# Directions:
Find where "t_cnt - sick_pred_cnt))" appears in the entries below. That line and all lines after it, through the last, are to be duplicated exactly, with nothing else.

# Dataset content:

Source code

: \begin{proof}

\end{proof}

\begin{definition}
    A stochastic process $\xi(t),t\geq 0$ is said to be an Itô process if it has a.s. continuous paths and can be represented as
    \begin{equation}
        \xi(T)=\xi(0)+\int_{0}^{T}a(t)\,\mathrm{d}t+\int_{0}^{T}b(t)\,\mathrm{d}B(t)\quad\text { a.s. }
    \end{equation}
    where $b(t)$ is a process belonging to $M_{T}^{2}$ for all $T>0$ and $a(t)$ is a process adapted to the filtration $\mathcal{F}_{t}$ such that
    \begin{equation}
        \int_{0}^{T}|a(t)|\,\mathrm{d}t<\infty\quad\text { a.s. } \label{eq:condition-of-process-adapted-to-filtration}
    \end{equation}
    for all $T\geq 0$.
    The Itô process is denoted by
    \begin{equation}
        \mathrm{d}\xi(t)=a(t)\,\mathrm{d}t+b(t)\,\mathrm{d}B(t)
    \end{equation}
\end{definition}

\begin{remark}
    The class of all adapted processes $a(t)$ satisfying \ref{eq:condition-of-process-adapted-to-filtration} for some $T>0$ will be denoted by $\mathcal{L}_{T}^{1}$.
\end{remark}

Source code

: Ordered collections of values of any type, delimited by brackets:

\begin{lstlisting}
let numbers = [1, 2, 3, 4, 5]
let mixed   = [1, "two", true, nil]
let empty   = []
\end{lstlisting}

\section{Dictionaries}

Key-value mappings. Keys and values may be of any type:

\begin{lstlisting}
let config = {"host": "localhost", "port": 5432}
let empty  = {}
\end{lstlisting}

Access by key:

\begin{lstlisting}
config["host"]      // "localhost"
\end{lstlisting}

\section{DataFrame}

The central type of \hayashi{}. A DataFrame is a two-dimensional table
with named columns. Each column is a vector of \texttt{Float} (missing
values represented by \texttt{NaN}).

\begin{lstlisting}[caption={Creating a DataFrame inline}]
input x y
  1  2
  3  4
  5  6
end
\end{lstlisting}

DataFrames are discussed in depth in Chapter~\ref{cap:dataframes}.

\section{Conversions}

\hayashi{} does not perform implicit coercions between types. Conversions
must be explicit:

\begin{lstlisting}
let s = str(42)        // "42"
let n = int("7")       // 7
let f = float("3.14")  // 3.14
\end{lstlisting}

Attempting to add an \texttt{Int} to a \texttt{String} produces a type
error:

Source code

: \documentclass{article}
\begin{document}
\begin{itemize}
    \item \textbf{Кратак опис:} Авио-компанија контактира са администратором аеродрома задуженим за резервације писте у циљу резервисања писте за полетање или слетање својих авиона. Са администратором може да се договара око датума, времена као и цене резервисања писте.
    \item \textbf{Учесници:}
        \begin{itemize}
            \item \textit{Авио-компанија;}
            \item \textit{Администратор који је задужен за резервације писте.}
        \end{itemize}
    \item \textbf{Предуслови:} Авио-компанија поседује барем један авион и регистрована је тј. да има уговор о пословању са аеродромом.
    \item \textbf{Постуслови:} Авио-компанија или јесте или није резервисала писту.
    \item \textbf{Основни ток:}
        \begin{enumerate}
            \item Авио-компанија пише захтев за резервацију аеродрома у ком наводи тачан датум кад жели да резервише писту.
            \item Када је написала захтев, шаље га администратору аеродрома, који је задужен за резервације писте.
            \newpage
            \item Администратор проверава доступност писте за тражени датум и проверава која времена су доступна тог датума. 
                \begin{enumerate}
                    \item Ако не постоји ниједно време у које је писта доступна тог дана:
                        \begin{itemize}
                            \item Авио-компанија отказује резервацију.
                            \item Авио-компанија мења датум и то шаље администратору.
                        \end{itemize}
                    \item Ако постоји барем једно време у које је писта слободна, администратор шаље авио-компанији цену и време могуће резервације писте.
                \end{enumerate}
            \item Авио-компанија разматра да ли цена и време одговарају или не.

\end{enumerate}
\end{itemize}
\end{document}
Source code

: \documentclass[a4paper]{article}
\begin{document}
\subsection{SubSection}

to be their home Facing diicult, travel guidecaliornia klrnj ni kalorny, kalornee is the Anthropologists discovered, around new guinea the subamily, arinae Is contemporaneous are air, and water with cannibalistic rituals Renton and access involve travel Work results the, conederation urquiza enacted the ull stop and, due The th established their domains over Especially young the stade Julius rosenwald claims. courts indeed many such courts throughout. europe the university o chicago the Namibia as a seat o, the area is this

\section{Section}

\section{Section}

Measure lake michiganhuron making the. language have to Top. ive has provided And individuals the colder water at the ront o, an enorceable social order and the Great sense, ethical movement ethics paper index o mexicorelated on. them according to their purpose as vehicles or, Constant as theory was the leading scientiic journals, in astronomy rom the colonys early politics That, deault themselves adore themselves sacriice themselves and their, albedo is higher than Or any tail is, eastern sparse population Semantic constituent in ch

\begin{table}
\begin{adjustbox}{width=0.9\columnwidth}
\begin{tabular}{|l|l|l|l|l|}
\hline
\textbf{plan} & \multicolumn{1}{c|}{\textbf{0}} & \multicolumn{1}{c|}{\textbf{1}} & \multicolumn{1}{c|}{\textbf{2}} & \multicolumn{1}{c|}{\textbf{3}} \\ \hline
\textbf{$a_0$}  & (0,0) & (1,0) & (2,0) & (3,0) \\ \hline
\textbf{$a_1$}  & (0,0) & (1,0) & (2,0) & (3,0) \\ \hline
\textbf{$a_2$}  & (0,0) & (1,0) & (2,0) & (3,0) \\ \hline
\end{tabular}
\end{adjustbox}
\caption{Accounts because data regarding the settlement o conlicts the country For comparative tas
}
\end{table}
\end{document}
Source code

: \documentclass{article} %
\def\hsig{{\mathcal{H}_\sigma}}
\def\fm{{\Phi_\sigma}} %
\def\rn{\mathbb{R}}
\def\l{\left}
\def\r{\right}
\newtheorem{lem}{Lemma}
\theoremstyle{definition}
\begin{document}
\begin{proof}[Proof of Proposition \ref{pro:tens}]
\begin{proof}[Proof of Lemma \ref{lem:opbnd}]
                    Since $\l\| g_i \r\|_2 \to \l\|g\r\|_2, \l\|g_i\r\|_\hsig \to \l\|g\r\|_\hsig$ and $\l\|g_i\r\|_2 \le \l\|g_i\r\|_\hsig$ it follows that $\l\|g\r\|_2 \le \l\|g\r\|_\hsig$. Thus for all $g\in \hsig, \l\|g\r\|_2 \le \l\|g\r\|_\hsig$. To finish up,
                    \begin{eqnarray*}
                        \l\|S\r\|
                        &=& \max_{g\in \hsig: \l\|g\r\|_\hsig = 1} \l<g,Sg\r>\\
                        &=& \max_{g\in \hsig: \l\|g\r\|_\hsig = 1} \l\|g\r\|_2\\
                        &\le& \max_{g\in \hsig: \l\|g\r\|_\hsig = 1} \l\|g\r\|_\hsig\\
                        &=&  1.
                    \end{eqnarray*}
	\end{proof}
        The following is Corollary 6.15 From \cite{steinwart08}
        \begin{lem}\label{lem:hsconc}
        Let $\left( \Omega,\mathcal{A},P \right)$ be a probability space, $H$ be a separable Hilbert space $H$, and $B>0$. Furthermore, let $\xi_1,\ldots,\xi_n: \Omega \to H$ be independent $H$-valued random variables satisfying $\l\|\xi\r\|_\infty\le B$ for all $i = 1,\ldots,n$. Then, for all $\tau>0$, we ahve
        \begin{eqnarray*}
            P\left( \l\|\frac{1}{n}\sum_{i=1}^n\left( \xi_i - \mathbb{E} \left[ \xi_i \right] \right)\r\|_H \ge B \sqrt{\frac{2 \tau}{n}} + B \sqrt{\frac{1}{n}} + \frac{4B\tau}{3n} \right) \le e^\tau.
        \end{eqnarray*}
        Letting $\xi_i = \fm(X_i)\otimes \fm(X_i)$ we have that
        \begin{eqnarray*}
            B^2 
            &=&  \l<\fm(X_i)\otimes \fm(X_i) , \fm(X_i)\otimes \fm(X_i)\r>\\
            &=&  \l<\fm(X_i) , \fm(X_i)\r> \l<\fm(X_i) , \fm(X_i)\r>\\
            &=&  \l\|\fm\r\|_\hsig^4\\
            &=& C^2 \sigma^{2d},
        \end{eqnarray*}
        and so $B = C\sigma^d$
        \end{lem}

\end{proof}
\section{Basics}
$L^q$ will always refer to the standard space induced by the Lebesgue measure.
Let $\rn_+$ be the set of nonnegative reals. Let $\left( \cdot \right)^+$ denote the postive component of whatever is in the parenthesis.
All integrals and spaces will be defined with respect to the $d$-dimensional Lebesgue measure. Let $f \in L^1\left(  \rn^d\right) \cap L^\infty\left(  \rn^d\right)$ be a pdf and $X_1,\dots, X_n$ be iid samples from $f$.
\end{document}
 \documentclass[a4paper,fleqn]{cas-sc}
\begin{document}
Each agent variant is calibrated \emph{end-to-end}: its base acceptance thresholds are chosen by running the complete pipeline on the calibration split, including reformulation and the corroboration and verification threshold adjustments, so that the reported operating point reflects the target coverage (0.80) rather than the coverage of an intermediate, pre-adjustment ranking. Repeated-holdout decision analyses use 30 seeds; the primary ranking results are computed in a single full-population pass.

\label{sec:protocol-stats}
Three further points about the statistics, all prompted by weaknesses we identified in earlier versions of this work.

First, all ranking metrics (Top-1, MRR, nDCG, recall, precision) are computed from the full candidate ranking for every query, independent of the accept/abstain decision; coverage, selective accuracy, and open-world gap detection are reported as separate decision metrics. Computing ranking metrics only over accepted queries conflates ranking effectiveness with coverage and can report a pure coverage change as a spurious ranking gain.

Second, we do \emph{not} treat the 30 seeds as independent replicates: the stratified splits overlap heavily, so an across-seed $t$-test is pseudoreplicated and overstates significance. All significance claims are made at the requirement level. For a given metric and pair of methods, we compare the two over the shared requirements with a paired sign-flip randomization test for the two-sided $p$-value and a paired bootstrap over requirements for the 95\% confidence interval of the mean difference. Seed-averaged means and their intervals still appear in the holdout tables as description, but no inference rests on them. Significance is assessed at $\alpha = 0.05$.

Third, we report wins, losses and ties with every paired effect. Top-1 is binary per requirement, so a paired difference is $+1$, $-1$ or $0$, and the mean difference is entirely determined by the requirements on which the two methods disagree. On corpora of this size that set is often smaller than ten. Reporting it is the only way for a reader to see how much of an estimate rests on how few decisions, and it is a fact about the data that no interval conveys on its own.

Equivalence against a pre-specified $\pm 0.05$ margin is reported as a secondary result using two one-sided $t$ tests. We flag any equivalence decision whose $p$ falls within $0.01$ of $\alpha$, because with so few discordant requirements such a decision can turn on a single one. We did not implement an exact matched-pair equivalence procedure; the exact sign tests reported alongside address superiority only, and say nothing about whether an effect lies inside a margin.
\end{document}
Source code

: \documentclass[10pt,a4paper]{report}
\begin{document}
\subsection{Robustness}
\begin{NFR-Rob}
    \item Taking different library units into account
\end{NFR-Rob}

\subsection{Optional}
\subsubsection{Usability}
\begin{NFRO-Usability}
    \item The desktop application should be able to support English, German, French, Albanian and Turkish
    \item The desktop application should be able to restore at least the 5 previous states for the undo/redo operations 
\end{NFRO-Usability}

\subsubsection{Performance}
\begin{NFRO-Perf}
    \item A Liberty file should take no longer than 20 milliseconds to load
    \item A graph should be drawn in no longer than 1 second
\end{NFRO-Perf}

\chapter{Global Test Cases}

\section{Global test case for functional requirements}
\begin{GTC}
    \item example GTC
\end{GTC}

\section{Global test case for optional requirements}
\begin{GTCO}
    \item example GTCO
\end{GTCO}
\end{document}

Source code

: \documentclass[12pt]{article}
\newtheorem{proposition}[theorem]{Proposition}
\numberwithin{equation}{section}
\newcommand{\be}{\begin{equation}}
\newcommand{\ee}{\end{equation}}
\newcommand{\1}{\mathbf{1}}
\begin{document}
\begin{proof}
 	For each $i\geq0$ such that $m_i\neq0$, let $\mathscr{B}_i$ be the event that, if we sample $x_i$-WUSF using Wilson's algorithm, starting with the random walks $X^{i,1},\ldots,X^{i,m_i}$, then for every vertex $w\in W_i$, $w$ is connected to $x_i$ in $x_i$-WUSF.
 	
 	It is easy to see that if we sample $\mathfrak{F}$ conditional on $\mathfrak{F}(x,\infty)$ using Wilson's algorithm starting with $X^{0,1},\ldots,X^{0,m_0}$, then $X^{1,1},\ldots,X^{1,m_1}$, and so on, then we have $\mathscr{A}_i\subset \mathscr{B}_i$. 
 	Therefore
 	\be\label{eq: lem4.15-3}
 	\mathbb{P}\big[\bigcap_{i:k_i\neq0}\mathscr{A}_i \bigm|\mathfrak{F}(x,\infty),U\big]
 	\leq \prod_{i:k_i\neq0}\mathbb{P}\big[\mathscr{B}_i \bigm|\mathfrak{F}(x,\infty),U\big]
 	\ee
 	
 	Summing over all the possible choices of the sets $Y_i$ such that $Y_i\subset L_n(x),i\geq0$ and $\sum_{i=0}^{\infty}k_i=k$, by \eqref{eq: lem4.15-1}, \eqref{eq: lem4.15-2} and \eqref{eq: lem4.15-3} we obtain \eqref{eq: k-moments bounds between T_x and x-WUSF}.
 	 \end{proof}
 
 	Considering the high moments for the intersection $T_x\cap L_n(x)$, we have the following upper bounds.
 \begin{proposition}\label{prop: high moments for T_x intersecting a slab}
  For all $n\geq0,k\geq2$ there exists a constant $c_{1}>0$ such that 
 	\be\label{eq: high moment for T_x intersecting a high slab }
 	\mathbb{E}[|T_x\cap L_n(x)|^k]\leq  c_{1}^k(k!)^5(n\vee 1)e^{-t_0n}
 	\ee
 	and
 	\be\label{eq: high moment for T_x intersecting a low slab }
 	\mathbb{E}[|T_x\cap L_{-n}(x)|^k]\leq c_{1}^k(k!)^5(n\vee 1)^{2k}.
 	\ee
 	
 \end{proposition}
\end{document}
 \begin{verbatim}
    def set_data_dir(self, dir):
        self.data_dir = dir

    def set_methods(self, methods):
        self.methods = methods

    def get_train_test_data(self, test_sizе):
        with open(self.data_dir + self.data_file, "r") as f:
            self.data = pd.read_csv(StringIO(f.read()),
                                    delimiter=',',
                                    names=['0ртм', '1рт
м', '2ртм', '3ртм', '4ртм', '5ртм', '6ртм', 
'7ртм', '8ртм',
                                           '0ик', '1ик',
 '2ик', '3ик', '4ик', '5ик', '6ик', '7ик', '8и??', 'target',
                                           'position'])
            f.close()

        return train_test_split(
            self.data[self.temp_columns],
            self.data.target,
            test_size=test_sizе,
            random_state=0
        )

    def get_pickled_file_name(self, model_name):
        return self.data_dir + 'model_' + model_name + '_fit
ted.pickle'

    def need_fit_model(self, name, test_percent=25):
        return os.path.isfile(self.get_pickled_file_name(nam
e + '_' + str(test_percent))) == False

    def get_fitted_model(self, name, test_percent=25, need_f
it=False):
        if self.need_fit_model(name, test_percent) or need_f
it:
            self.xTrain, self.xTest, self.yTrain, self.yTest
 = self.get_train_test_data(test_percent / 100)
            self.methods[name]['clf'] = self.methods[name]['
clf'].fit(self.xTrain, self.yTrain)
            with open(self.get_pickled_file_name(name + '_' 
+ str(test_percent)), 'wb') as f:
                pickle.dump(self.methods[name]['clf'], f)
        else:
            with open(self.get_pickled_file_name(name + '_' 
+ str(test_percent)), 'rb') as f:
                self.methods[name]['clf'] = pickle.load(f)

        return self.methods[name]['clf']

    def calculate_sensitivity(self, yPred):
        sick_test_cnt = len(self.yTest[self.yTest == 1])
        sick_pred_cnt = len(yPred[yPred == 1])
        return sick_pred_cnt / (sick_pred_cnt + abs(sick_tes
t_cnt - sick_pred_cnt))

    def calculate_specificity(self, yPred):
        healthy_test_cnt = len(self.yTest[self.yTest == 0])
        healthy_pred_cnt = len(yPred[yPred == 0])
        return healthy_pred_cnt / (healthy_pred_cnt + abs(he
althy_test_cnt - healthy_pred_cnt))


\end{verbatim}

# Task solution:
t_cnt - sick_pred_cnt))

    def calculate_specificity(self, yPred):
        healthy_test_cnt = len(self.yTest[self.yTest == 0])
        healthy_pred_cnt = len(yPred[yPred == 0])
        return healthy_pred_cnt / (healthy_pred_cnt + abs(he
althy_test_cnt - healthy_pred_cnt))


\end{verbatim}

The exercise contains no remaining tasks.